We were able to recapitulate resistance patterns in cells from that observed after first-line ADT to complete ADT in our representative in vitro models of VCaP bone metastatic cells. The therapeutic sequence commenced from VCaP rev cells, which depend on the low testosterone concentration of 1 nM (0.3 ng/ml) and exhibit a normal level of AR expression (Figure 1A1C). This cell model should represent hypogonadal therapy-naïve patients and displays androgen sensitivity. Therefore, these cells are susceptible to first-line ADT, i.e., deprivation of external androgens [19]. As observed in our cell model, first-line androgen deprivation eventually caused castration resistance (VCaP) with AR signaling depending on intratumoral steroidogenesis and AR sensitized by overexpression [2]. This cell model was treated with the clinically approved CRPC drug abiraterone to eliminate intratumoral steroidogenesis to further fortify AR overexpression (Figure 1B and 1C) and added AR splice variants (80 kDa, Figure 1C). This latter condition is considered therapy-resistant and a therapy switch from ADT to AR blockade, e.g., abiraterone to enzalutamide, is not recommended due to pending cross resistance [22, 24]. Under these AR conditions, abiraterone is no longer effective because AR splice variants are constitutively active and unreceptive to ADT, and enzalutamide cannot bind to this structure due to the lack of an AR ligand binding domain in this structure. Our model clearly shows the potential of AR splice variants to exhibit constitutive activity because the classical androgen-regulated gene PSA is expressed under complete androgen deprivation and in the absence of external androgens, i.e., virtually androgen-free PSA expression (Figure 1C).

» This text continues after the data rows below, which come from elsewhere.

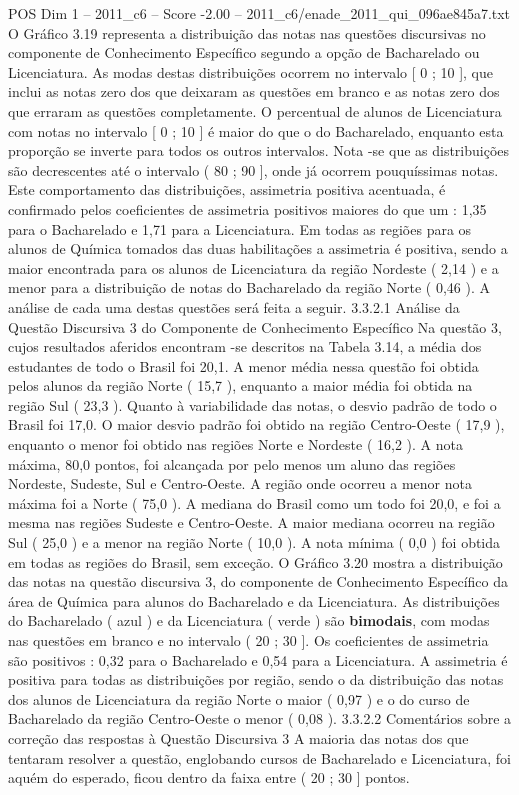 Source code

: \begin{textsample}{POS Dim 1 – 2011\_c6 – Score -2.00 – 2011\_c6/enade\_2011\_qui\_096ae845a7.txt}
O Gráfico 3.19 representa a distribuição das notas nas questões discursivas no componente de Conhecimento Específico segundo a opção de Bacharelado ou Licenciatura.
As modas destas distribuições ocorrem no intervalo [ 0 ; 10 ], que inclui as notas zero dos que deixaram as questões em branco e as notas zero dos que erraram as questões completamente.
O percentual de alunos de Licenciatura com notas no intervalo [ 0 ; 10 ] é maior do que o do Bacharelado, enquanto esta proporção se inverte para todos os outros intervalos.
Nota -se que as distribuições são decrescentes até o intervalo ( 80 ; 90 ], onde já ocorrem pouquíssimas notas.
Este comportamento das distribuições, assimetria positiva acentuada, é confirmado pelos coeficientes de assimetria positivos maiores do que um : 1,35 para o Bacharelado e 1,71 para a Licenciatura.
Em todas as regiões para os alunos de Química tomados das duas habilitações a assimetria é positiva, sendo a maior encontrada para os alunos de Licenciatura da região Nordeste ( 2,14 ) e a menor para a distribuição de notas do Bacharelado da região Norte ( 0,46 ).
A análise de cada uma destas questões será feita a seguir. 3.3.2.1 Análise da Questão Discursiva 3 do Componente de Conhecimento Específico Na questão 3, cujos resultados aferidos encontram -se descritos na Tabela 3.14, a média dos estudantes de todo o Brasil foi 20,1.
A menor média nessa questão foi obtida pelos alunos da região Norte ( 15,7 ), enquanto a maior média foi obtida na região Sul ( 23,3 ).
Quanto à variabilidade das notas, o desvio padrão de todo o Brasil foi 17,0.
O maior desvio padrão foi obtido na região Centro-Oeste ( 17,9 ), enquanto o menor foi obtido nas regiões Norte e Nordeste ( 16,2 ).
A nota máxima, 80,0 pontos, foi alcançada por pelo menos um aluno das regiões Nordeste, Sudeste, Sul e Centro-Oeste.
A região onde ocorreu a menor nota máxima foi a Norte ( 75,0 ).
A mediana do Brasil como um todo foi 20,0, e foi a mesma nas regiões Sudeste e Centro-Oeste.
A maior mediana ocorreu na região Sul ( 25,0 ) e a menor na região Norte ( 10,0 ).
A nota mínima ( 0,0 ) foi obtida em todas as regiões do Brasil, sem exceção.
O Gráfico 3.20 mostra a distribuição das notas na questão discursiva 3, do componente de Conhecimento Específico da área de Química para alunos do Bacharelado e da Licenciatura.
As distribuições do Bacharelado ( azul ) e da Licenciatura ( verde ) são \textbf{bimodais}, com modas nas questões em branco e no intervalo ( 20 ; 30 ].
Os coeficientes de assimetria são positivos : 0,32 para o Bacharelado e 0,54 para a Licenciatura.
A assimetria é positiva para todas as distribuições por região, sendo o da distribuição das notas dos alunos de Licenciatura da região Norte o maior ( 0,97 ) e o do curso de Bacharelado da região Centro-Oeste o menor ( 0,08 ). 3.3.2.2 Comentários sobre a correção das respostas à Questão Discursiva 3 A maioria das notas dos que tentaram resolver a questão, englobando cursos de Bacharelado e Licenciatura, foi aquém do esperado, ficou dentro da faixa entre ( 20 ; 30 ] pontos.

\end{textsample}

The detection of AR splice variants by liquid biopsies for personalized therapy sequencing excluded switching to other AR-targeted therapies; thus, chemotherapy remains an option [25]. To overcome the predicament of cross resistance if CRPC therapy of next-generation ADT fails, and AR blockade by flutamide, bicalutamide or enzalutamide is less effective, we applied ERβ activation as an antiandrogen treatment using the ERβ-selective agonist 8β-VE2 [26, 17]. Although 8β-VE2 showed potential as a general prostate cancer drug by decreasing cell survival and increasing tumor cell apoptosis in all cell variants (Figure 3), there is no just cause to replace approved first-line and next-generation ADT in androgen-sensitive prostate cancer or CRPC considering the effects we obtained on the pivotal target AR (Figure 2B). However, putative therapeutic resistance from AR overexpression and splice variants can be potentially rectified with this ERβ-selective agonist (Figure 2B, VCaP AA). The reciprocal mechanism of AR/AR-Vs downregulation under ERβ activation appears to perform best with a moderate 8β-VE2 concentration of 5 μmol/L. Increased concentrations further limit AR expression but no longer on the basis of the cogent counteraction. Interesting in a mechanistic sense, the counteraction of AR and ERβ expression was demonstrated in CRPC rev cells (Figure 2B) where ERβ downregulation caused the upregulation of AR expression. This finding confirms our previous data from ERβ functional analyses with RNA interference in LNCaP cells, when ERβ knock-down caused rising PSA indistinguishable from an androgen stimulus [17]. Also in CRPC represented by VCaP cells (Figure 2B, middle) 8β-VE2 causes AR downregulation, reduced cell survival and increased apoptosis. However, this occurred only at high 8β-VE2 concentrations, probably inconsistent with therapy options (Figure 3C-3D), and not upon ERβ upregulation. Therefore, the concept of AR-counteracting ERβ seems most convincing in therapy sequencing causing cross resistance upon appearance of AR splice variants (Figure 2, right).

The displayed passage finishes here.